Fearnley, Laura Christina Anne, Cairns, Elly, Stoneham, Tom orcid.org/0000-0001-5490-4927 et al. (7 more authors) (2025) Risk of What? Defining Harm in the Context of AI Safety. [Preprint]
Abstract
For decades, the field of system safety has designed safe systems by reducing the risk of physical harm to humans, property and the environment to an acceptable level. Recently, this definition of safety has come under scrutiny by governments and researchers who argue that the narrow focus on reducing physical harm, whilst necessary, is not sufficient to secure the safety of AI systems. There is growing pressure to expand the scope of safety in the context of AI to address emerging harms, with particular emphasis being placed on the ways AI systems can reinforce and reproduce systemic harms.

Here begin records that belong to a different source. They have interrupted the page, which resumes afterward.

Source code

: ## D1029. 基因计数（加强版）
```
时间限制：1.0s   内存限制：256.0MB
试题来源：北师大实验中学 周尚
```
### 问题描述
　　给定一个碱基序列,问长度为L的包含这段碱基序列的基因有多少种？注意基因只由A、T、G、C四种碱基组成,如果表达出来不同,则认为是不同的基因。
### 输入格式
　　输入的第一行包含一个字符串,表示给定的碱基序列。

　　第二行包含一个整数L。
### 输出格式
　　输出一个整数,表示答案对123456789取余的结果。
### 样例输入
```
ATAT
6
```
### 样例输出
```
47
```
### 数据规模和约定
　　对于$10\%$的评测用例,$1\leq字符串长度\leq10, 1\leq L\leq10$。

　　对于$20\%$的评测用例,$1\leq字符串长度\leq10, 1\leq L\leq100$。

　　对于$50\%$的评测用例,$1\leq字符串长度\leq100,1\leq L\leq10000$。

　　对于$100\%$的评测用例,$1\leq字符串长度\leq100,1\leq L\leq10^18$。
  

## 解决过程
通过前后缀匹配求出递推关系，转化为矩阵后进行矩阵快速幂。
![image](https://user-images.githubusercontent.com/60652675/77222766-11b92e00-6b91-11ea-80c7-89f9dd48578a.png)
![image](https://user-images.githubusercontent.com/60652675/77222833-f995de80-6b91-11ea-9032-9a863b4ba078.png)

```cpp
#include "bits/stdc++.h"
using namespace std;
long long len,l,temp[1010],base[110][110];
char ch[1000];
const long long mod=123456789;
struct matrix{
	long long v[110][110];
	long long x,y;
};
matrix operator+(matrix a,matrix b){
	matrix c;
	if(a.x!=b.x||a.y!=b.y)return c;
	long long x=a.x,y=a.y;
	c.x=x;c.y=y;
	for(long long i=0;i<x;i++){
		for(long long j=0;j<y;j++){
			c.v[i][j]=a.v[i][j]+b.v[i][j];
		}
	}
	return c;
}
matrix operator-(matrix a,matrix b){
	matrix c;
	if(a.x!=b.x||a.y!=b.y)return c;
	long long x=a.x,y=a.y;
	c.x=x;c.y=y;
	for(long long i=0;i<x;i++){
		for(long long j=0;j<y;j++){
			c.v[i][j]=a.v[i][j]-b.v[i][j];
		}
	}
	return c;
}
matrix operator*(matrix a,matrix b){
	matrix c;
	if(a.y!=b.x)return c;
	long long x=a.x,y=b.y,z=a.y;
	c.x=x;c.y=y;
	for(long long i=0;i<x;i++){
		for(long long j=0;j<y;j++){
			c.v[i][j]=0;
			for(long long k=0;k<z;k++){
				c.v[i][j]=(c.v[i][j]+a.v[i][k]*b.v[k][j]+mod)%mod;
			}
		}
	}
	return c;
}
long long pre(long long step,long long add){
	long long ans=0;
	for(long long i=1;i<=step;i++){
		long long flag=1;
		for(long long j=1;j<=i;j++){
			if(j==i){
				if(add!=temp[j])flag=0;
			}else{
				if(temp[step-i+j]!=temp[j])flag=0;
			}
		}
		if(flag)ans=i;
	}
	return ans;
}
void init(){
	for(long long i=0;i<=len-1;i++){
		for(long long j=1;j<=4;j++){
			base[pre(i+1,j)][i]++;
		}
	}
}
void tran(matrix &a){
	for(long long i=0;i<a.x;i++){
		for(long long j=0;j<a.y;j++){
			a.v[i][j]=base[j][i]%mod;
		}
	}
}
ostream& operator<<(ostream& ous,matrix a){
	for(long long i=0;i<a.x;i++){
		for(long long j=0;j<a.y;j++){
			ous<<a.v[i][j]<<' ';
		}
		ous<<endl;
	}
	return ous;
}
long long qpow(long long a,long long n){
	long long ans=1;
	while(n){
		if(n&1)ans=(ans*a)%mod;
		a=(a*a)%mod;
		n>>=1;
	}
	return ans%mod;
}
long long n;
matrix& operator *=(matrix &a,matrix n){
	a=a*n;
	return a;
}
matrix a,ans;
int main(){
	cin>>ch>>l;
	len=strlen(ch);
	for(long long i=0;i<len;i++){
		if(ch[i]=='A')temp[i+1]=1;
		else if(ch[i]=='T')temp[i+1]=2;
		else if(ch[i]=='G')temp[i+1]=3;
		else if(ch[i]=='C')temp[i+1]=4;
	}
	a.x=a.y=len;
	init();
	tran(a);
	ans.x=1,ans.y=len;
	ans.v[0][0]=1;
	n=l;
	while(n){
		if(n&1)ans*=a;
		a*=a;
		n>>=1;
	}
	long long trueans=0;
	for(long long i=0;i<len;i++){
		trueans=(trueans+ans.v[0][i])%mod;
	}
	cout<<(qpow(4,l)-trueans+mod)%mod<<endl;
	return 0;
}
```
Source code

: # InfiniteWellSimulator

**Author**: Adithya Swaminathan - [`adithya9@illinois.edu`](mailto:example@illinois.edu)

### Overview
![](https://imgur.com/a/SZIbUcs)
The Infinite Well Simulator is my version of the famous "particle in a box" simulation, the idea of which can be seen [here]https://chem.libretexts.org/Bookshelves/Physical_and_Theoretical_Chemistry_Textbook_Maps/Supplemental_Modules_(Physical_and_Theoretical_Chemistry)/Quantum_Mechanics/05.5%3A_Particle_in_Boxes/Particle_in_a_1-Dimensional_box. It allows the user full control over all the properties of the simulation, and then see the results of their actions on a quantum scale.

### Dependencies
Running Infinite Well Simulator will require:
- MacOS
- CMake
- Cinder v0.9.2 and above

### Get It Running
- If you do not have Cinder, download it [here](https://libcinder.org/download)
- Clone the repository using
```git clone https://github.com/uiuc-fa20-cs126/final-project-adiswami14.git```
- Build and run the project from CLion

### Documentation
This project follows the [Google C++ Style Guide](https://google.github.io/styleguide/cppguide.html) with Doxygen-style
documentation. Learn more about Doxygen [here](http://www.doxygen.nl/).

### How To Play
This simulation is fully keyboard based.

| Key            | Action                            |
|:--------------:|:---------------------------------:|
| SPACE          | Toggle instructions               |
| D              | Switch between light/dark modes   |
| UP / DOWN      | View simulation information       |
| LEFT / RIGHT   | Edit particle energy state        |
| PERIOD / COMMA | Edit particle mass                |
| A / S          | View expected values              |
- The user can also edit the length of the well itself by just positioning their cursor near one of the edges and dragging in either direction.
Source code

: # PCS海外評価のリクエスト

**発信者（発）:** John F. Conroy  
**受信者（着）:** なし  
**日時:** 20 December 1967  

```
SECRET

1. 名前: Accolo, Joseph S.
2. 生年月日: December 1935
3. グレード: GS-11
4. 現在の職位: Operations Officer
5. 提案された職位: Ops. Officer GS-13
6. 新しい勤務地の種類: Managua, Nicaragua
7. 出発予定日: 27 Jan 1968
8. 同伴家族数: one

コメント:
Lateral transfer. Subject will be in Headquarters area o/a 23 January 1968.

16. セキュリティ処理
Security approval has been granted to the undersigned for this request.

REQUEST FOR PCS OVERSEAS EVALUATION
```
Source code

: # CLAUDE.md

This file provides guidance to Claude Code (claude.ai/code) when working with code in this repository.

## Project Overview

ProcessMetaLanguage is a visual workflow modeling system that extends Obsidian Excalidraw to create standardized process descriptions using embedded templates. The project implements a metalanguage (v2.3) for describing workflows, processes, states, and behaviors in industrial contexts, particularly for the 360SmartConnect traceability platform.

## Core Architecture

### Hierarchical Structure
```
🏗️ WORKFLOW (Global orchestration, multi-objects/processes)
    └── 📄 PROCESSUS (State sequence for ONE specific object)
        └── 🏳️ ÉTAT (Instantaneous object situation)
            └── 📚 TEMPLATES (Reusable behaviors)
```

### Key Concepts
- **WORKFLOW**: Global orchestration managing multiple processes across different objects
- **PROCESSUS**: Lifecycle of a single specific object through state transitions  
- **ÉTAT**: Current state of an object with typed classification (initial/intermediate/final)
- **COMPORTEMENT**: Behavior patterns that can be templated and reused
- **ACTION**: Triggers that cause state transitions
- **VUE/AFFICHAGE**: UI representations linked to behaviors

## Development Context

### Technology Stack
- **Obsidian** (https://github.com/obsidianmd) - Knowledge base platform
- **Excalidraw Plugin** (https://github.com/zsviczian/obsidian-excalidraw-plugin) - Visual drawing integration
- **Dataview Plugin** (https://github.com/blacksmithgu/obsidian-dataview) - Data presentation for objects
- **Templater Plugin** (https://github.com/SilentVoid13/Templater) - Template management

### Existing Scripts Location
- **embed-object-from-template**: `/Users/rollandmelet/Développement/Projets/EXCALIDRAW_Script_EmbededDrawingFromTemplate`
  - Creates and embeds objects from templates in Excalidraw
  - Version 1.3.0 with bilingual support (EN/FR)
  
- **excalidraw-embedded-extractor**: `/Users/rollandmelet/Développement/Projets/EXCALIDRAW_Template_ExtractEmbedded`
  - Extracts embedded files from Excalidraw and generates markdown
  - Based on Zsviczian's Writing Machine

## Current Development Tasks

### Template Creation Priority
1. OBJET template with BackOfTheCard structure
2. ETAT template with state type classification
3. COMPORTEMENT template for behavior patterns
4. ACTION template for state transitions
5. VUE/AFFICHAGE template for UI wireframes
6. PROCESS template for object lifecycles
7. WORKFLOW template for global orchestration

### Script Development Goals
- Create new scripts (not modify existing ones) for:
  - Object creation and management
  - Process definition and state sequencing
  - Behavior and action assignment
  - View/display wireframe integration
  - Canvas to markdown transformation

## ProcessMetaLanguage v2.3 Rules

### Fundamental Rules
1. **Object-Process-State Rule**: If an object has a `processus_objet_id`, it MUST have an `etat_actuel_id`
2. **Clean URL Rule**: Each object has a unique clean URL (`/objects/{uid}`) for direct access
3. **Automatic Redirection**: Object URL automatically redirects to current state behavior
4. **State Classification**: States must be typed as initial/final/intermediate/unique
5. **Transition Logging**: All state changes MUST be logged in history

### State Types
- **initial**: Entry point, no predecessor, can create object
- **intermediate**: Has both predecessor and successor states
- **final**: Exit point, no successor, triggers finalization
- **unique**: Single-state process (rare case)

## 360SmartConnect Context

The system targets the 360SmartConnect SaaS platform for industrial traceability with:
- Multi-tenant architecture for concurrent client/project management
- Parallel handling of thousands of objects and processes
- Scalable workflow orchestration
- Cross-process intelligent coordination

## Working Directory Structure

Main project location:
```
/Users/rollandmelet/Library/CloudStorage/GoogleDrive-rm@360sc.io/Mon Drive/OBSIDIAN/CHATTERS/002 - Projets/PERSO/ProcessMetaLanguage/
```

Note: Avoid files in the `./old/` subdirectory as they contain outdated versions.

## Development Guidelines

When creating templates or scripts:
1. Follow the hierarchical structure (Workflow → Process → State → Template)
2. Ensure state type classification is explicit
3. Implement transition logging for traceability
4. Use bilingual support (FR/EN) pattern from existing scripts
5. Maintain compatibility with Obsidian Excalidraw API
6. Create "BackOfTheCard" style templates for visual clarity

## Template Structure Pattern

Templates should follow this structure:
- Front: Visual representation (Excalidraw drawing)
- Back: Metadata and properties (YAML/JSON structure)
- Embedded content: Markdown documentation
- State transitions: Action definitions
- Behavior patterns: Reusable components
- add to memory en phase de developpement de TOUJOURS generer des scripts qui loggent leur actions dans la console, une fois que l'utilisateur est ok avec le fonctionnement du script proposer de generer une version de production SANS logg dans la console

In this paper, we advocate for expanding the scope of conventional safety to include non-physical harms in the context of AI. However, we caution against broadening the scope to address systemic harms, as doing so presents intractable practical challenges for current safety methodologies. Instead, we propose that the scope of safety-related harms should be expanded to include psychological harms. Our proposal is partly motivated by the debates and evidence on social media, which fundamentally reshaped how harm is understood and addressed in the digital age, prompting new regulatory frameworks which aimed to protect users from the psychological risks of the technology. We draw on this precedent to motivate the inclusion of psychological harms in AI safety assessments. By expanding the scope of AI safety to include psychological harms, we take a critical step toward evolving the discipline of system safety into one that is better tuned and equipped to protect users against the complex and emerging harms propagated by AI systems.